What the exercise asks
Every entry must be printed again exactly, with nothing left out.

Data entries:
━━━
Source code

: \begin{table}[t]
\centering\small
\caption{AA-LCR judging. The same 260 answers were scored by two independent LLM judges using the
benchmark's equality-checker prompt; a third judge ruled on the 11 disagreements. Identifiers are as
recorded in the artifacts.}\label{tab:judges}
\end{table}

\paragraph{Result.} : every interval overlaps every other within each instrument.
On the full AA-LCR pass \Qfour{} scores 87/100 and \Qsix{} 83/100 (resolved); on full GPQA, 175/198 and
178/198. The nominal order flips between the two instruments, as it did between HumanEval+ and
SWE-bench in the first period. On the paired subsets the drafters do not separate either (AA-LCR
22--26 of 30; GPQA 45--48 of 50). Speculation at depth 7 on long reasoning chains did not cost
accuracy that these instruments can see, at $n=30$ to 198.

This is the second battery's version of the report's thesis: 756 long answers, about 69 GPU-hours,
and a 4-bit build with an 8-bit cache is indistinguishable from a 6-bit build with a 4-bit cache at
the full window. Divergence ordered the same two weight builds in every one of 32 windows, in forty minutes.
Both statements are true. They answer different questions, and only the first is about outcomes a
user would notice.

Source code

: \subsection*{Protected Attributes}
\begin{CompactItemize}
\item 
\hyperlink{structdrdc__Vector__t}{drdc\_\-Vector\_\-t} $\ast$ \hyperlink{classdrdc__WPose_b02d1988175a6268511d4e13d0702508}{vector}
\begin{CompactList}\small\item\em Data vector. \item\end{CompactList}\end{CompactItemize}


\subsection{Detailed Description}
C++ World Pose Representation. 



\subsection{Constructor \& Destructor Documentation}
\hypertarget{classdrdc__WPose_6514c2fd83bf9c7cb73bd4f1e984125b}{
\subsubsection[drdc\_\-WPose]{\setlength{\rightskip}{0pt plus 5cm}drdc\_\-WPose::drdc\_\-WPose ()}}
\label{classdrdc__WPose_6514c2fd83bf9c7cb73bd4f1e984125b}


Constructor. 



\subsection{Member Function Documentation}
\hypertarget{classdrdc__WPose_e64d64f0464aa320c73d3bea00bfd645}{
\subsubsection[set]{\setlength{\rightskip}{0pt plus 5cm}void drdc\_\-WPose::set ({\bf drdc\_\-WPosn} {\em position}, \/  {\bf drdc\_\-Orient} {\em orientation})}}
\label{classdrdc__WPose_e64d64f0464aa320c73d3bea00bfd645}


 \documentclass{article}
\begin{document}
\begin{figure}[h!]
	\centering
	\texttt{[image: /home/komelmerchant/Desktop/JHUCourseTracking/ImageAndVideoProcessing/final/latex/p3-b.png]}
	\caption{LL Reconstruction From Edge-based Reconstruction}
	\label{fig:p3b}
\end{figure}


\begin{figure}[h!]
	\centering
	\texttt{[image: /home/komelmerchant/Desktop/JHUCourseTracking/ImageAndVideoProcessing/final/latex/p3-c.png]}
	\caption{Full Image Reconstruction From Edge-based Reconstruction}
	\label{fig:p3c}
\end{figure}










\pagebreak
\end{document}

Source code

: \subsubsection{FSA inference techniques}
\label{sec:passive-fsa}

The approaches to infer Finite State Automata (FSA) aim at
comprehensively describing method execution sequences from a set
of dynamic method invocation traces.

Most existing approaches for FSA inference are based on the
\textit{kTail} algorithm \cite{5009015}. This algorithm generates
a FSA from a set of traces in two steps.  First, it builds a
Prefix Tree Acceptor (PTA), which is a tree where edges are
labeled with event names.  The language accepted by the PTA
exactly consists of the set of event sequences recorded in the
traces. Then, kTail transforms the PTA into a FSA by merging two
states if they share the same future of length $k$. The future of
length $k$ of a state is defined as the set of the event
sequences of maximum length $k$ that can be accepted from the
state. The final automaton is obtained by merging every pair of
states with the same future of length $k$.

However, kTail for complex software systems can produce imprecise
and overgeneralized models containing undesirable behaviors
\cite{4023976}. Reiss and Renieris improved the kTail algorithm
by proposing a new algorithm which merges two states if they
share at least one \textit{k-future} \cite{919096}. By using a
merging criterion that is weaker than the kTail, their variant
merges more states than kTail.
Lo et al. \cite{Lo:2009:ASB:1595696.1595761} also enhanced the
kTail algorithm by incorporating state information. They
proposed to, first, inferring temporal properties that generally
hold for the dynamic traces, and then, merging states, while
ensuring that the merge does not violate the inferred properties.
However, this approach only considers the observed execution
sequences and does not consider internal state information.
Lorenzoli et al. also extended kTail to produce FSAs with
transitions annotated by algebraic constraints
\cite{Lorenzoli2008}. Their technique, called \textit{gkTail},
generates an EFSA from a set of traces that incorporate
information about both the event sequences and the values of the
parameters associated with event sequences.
━━━
Answer below
Source code

: \begin{table}[t]
\centering\small
\caption{AA-LCR judging. The same 260 answers were scored by two independent LLM judges using the
benchmark's equality-checker prompt; a third judge ruled on the 11 disagreements. Identifiers are as
recorded in the artifacts.}\label{tab:judges}
\end{table}

\paragraph{Result.} : every interval overlaps every other within each instrument.
On the full AA-LCR pass \Qfour{} scores 87/100 and \Qsix{} 83/100 (resolved); on full GPQA, 175/198 and
178/198. The nominal order flips between the two instruments, as it did between HumanEval+ and
SWE-bench in the first period. On the paired subsets the drafters do not separate either (AA-LCR
22--26 of 30; GPQA 45--48 of 50). Speculation at depth 7 on long reasoning chains did not cost
accuracy that these instruments can see, at $n=30$ to 198.

This is the second battery's version of the report's thesis: 756 long answers, about 69 GPU-hours,
and a 4-bit build with an 8-bit cache is indistinguishable from a 6-bit build with a 4-bit cache at
the full window. Divergence ordered the same two weight builds in every one of 32 windows, in forty minutes.
Both statements are true. They answer different questions, and only the first is about outcomes a
user would notice.

Source code

: \subsection*{Protected Attributes}
\begin{CompactItemize}
\item 
\hyperlink{structdrdc__Vector__t}{drdc\_\-Vector\_\-t} $\ast$ \hyperlink{classdrdc__WPose_b02d1988175a6268511d4e13d0702508}{vector}
\begin{CompactList}\small\item\em Data vector. \item\end{CompactList}\end{CompactItemize}


\subsection{Detailed Description}
C++ World Pose Representation. 



\subsection{Constructor \& Destructor Documentation}
\hypertarget{classdrdc__WPose_6514c2fd83bf9c7cb73bd4f1e984125b}{
\subsubsection[drdc\_\-WPose]{\setlength{\rightskip}{0pt plus 5cm}drdc\_\-WPose::drdc\_\-WPose ()}}
\label{classdrdc__WPose_6514c2fd83bf9c7cb73bd4f1e984125b}


Constructor. 



\subsection{Member Function Documentation}
\hypertarget{classdrdc__WPose_e64d64f0464aa320c73d3bea00bfd645}{
\subsubsection[set]{\setlength{\rightskip}{0pt plus 5cm}void drdc\_\-WPose::set ({\bf drdc\_\-WPosn} {\em position}, \/  {\bf drdc\_\-Orient} {\em orientation})}}
\label{classdrdc__WPose_e64d64f0464aa320c73d3bea00bfd645}


 \documentclass{article}
\begin{document}
\begin{figure}[h!]
	\centering
	\texttt{[image: /home/komelmerchant/Desktop/JHUCourseTracking/ImageAndVideoProcessing/final/latex/p3-b.png]}
	\caption{LL Reconstruction From Edge-based Reconstruction}
	\label{fig:p3b}
\end{figure}


\begin{figure}[h!]
	\centering
	\texttt{[image: /home/komelmerchant/Desktop/JHUCourseTracking/ImageAndVideoProcessing/final/latex/p3-c.png]}
	\caption{Full Image Reconstruction From Edge-based Reconstruction}
	\label{fig:p3c}
\end{figure}










\pagebreak
\end{document}

Source code

: \subsubsection{FSA inference techniques}
\label{sec:passive-fsa}

The approaches to infer Finite State Automata (FSA) aim at
comprehensively describing method execution sequences from a set
of dynamic method invocation traces.

Most existing approaches for FSA inference are based on the
\textit{kTail} algorithm \cite{5009015}. This algorithm generates
a FSA from a set of traces in two steps.  First, it builds a
Prefix Tree Acceptor (PTA), which is a tree where edges are
labeled with event names.  The language accepted by the PTA
exactly consists of the set of event sequences recorded in the
traces. Then, kTail transforms the PTA into a FSA by merging two
states if they share the same future of length $k$. The future of
length $k$ of a state is defined as the set of the event
sequences of maximum length $k$ that can be accepted from the
state. The final automaton is obtained by merging every pair of
states with the same future of length $k$.

However, kTail for complex software systems can produce imprecise
and overgeneralized models containing undesirable behaviors
\cite{4023976}. Reiss and Renieris improved the kTail algorithm
by proposing a new algorithm which merges two states if they
share at least one \textit{k-future} \cite{919096}. By using a
merging criterion that is weaker than the kTail, their variant
merges more states than kTail.
Lo et al. \cite{Lo:2009:ASB:1595696.1595761} also enhanced the
kTail algorithm by incorporating state information. They
proposed to, first, inferring temporal properties that generally
hold for the dynamic traces, and then, merging states, while
ensuring that the merge does not violate the inferred properties.
However, this approach only considers the observed execution
sequences and does not consider internal state information.
Lorenzoli et al. also extended kTail to produce FSAs with
transitions annotated by algebraic constraints
\cite{Lorenzoli2008}. Their technique, called \textit{gkTail},
generates an EFSA from a set of traces that incorporate
information about both the event sequences and the values of the
parameters associated with event sequences.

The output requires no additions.